Now I mentioned, we talked a little bit earlier about packets in passing, and at that point I defined a packet as a collection of frames that go together. I want to strengthen that definition a little bit here and define a packet to be the smallest indivisible unit of a data format. That is to say you can't really break that data format down into pieces smaller than a packet.
Now from that definition you can pretty much see why the number of frames per packet in a linear PCM format is always going to be one. Because that's the smaller unit at which you can break a linear PCM stream up with. Now there are basically three kinds of packetizations that you're going to run into with various data formats.
Now the first is constant bit rate. Now in a constant bit rate format each packet is going to have both the same number of frames and it's going to occupy the same number of bytes in memory for each packet. Now the most common constant bit rate packet format is linear PCM. You know, linear PCM you always knows how big a packet's going to be by the definition of the format.
Now the next packetization you're going to run into is what we call variable bit rate. Now in a variable bit rate packetization, each packet will have the same number of frames in it, but the number of bytes that the packet will occupy will vary from packet to packet.
In fact, the variable bit rate packetization scheme is flexible enough and useful enough that it's used in most, if not all, of the modern codecs that we use on the system, such as AAC, Apple Lossless, MPEG1 Layer 3, etcetera. Most of your common formats these days are, in fact, variable bit rate in nature.
Now the final packetization type I want to talk about is variable frame rate. Now variable frame rate packetization has, each packet in this format will have a different, potentially a different number of frames and it will potentially occupy a different number of bytes in memory. Now this is a very generalized packet scheme and the only commonly used codec that you're going to find that uses this style of packetization is the Ogg Vorbis codec.
Now in the Core Audio APIs we use the structure audio stream packet description in order to identify a packet in memory. But it's very unusual to run into an audio stream packet description on its own. More likely you're going to run into them in the form of an array of packet descriptions that are used to describe how another buffer of memory is broken up into packets.
Now packet descriptions are absolutely required when you're dealing with a variable bit rate format or a variable frame rate format. And the reason should be obvious, when you see them in memory there's no way to know where one packet begins and the next packet ends without having a packet description that tells you this information. Now at the bottom of this slide you can see the declaration of the audio stream packet description structure. It has a field that has a byte offset for the start of the packet.
It has a field to indicate how many frames are in shit packet. Now this field is going to be set to zero except for variable frame rate packetization formats, in which case they'll be set to the number of frames that are in that particular packet. And finally the audio stream packet description also has a field for how many bytes the packet occupies in memory. Now one interesting property that this definition of a packet description gives you is that it allows you to describe a buffer of memory where the audio packets might be intermingled with other data, such as ID3 tags or video frames or what have you.
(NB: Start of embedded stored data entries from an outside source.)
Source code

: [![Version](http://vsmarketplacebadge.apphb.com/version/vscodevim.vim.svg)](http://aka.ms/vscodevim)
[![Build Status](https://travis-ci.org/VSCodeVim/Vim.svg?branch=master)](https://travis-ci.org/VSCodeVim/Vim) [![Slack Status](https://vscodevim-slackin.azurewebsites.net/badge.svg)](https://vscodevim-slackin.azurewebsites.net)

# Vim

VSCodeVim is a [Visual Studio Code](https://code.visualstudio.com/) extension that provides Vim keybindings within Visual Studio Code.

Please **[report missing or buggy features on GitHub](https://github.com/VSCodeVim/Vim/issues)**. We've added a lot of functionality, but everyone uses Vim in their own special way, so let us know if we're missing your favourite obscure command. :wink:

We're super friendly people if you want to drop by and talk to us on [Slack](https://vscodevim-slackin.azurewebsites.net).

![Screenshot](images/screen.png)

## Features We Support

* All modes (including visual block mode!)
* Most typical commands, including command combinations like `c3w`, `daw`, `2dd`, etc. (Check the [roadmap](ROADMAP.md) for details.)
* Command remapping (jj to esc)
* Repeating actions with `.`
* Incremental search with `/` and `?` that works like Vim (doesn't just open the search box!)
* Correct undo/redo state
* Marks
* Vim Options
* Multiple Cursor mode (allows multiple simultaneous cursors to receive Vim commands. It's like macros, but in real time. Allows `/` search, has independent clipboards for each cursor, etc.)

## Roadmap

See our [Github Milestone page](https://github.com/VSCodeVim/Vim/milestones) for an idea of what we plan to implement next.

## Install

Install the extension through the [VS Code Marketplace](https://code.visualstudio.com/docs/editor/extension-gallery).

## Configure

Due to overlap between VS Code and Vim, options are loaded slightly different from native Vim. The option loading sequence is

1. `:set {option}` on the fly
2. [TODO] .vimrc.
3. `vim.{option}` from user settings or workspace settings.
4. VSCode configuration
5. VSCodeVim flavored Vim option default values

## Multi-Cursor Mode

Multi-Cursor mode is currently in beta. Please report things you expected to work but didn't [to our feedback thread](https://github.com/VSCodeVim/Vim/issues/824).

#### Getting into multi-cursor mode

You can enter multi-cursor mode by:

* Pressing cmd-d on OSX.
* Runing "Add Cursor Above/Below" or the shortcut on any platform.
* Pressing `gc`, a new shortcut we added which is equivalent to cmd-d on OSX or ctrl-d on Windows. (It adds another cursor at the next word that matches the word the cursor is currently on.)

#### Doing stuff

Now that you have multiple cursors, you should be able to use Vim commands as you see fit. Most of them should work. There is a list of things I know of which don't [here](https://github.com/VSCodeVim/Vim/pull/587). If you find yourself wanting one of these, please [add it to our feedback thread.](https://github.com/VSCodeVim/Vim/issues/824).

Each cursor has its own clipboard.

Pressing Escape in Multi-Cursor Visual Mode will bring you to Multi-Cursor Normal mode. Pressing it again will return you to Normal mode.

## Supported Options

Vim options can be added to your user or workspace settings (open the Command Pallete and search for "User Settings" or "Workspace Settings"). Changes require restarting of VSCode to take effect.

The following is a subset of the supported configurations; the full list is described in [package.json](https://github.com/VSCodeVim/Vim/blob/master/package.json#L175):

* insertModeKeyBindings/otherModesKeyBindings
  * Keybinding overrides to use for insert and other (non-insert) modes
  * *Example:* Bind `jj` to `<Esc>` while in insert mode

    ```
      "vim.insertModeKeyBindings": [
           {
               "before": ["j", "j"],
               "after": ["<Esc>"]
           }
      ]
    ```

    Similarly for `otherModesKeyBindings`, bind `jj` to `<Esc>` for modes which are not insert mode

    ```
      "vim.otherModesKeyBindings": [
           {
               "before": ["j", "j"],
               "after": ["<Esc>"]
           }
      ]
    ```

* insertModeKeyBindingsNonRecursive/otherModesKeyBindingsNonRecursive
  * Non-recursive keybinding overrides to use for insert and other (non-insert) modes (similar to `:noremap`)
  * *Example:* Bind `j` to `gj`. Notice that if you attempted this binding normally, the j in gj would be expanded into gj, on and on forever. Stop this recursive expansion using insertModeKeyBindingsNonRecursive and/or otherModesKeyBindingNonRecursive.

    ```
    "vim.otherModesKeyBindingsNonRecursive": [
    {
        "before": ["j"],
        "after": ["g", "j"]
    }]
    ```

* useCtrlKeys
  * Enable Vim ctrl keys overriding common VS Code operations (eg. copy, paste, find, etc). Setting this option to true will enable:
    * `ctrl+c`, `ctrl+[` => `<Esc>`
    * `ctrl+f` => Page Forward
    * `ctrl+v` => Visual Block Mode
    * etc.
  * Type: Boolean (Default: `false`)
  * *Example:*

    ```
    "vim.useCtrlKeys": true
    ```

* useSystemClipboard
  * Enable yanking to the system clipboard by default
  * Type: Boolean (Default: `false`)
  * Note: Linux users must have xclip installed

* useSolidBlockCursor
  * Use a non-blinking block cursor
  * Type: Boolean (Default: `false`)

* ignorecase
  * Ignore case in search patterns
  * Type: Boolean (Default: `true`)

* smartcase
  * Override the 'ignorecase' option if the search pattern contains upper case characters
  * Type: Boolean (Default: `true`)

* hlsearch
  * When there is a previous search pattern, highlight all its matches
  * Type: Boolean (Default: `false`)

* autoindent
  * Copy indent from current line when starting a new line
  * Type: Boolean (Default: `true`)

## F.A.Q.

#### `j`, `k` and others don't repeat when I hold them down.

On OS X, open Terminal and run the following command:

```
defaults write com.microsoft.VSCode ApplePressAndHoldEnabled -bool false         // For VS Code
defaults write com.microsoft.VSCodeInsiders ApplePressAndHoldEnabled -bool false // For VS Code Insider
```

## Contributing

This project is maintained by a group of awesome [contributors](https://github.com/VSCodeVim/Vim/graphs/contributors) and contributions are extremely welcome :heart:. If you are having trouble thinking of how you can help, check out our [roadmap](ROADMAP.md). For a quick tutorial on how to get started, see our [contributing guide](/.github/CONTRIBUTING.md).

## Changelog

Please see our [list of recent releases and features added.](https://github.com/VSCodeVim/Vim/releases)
Now to wrap up the first part of this talk, I'd like to talk a little bit about how you'll go about filling out an ASBD, because from what I've said so far, you're probably looking to go wow. You kind of have to know something about the format you're dealing with in order to fill out the ASBD. And in some cases that's true, but there are some techniques you can use that can help you out and kind of lift some of the burden of filling the ASBD out.
Now the first technique to use should be pretty obvious. Just use the ASBDs that the Core Audio APIs hand to you. Every Core Audio API uses an audio stream basic description to describe the data that it wants and the data it produces. So you should feel free to just ask the APIs your interacting with to fill out your ASBDs for you.
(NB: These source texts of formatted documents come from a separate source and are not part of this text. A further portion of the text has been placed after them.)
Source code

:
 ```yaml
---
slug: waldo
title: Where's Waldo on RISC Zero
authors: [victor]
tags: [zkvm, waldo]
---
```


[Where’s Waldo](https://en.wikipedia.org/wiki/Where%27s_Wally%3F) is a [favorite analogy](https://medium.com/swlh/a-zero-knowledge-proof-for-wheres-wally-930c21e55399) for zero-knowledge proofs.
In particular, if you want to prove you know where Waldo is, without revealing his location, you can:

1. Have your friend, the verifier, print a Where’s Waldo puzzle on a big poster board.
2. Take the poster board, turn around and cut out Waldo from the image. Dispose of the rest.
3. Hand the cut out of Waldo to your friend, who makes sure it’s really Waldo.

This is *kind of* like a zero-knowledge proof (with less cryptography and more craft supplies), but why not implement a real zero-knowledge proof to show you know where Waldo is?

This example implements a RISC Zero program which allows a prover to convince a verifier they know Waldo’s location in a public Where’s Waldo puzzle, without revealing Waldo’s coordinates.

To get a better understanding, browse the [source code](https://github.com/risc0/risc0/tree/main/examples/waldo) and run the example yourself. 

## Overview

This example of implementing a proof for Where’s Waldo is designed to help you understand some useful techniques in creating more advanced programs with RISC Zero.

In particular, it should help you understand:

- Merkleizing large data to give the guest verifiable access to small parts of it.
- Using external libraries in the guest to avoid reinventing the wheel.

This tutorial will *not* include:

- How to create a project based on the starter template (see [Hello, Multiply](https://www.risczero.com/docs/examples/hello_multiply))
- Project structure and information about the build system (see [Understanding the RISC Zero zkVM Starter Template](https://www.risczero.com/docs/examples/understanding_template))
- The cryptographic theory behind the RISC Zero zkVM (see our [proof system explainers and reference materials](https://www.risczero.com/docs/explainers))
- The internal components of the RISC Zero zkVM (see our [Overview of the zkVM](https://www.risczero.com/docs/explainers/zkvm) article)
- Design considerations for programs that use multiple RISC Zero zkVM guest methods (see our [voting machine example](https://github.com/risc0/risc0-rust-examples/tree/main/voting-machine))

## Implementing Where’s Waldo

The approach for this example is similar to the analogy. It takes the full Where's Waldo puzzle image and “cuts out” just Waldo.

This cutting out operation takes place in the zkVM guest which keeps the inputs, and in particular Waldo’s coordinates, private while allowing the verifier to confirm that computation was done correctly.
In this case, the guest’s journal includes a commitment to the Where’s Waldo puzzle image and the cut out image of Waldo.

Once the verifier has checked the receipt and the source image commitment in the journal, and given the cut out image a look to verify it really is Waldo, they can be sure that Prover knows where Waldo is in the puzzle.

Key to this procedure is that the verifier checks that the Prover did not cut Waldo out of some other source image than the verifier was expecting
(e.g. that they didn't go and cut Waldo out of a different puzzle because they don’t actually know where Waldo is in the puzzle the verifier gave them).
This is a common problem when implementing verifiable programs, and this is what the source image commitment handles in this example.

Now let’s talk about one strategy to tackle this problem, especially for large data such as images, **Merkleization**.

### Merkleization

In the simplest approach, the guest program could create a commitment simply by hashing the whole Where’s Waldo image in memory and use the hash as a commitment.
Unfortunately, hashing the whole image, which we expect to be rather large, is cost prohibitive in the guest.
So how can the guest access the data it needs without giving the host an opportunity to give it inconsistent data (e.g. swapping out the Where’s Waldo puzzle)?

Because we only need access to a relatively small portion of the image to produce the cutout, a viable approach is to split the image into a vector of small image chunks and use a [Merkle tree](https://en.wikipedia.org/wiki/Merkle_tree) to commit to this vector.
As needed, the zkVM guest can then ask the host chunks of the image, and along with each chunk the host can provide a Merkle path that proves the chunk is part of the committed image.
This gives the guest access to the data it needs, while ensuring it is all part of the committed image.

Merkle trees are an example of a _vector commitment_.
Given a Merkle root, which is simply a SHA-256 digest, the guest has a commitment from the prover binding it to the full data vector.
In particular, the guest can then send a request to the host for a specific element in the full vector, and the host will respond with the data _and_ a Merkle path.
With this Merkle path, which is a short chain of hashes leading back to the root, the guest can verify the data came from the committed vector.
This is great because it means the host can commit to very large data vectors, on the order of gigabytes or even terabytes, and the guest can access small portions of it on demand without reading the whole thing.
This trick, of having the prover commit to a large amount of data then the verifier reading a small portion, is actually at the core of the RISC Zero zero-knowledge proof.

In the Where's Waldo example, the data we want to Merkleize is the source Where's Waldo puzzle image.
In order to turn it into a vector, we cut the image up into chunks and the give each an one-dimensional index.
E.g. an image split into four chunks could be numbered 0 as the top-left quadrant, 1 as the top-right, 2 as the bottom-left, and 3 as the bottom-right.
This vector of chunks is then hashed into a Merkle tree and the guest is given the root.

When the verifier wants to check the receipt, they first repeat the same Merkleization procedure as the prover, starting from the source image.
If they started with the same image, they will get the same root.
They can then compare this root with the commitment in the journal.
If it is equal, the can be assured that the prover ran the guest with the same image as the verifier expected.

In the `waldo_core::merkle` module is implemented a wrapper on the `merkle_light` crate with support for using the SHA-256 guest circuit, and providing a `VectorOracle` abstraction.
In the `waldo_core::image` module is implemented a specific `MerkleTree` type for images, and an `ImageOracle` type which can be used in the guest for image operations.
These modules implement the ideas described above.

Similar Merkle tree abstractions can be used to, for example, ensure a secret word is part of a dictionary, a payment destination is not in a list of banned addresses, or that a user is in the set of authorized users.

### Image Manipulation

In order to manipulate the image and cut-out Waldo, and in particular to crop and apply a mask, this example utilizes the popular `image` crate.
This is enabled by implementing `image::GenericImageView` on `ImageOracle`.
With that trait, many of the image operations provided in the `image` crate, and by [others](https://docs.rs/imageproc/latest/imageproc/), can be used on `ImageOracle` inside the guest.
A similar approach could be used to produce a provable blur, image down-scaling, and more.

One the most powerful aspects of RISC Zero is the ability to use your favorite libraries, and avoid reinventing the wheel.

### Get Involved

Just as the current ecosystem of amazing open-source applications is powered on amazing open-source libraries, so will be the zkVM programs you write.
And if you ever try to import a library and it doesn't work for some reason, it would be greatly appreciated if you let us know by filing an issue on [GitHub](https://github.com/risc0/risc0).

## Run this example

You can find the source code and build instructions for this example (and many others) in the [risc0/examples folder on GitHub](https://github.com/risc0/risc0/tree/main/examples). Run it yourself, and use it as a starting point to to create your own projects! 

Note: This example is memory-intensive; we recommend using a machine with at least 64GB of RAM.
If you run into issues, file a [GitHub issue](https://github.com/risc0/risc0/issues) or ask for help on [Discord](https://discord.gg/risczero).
Now in some cases you're still going to have to fill them out by hand and the APIs you're using aren't going to be able to help you much. In that case, we do have another API, the audio format API, which can help you still fill out an ASBD, provided that you have some other bits of information to help it out.
Now the audio format API is just a collection of global properties and its purpose is there to give you kind of a handle on what formats, in terms of encoders and decoders are installed on the system, as well as other bits of information about the encoders and decoders, such as the name of the format, and a bunch of other things. But there are also properties there that will help, that will fill out an ASBD for you when all you happen to have is the format ID of the format and a magic cookie.
Now the final technique I wanted to mention kind of in passing, is to use the CA stream basic description class. Now the CA stream basic description is part of the Core Audio SDK. As such, you'll find it in the developer examples folder on your install right now. And even though it is C++ code, and if you're uncomfortable with C++, I really advice you to take a look at the code anyway and even if you're not going to use it directly, there's probably a lot of good information in that code that you can make use of in your own code.
Even to the point of just copying and pasting to where ever you need it, as are all of the SDK codes. They're really there to help you, even if they are in C++. I do encourage you to at least take a look at them and be familiar with how they work. Wrong way.
So that kind of wraps up the first part of the talk where I've been kind of talking in generalities about the Core Audio APIs. Here for the second part of this talk, I'd like to move more into some concrete examples of doing something and through that introduce you to several of the more commonly used Core Audio APIs.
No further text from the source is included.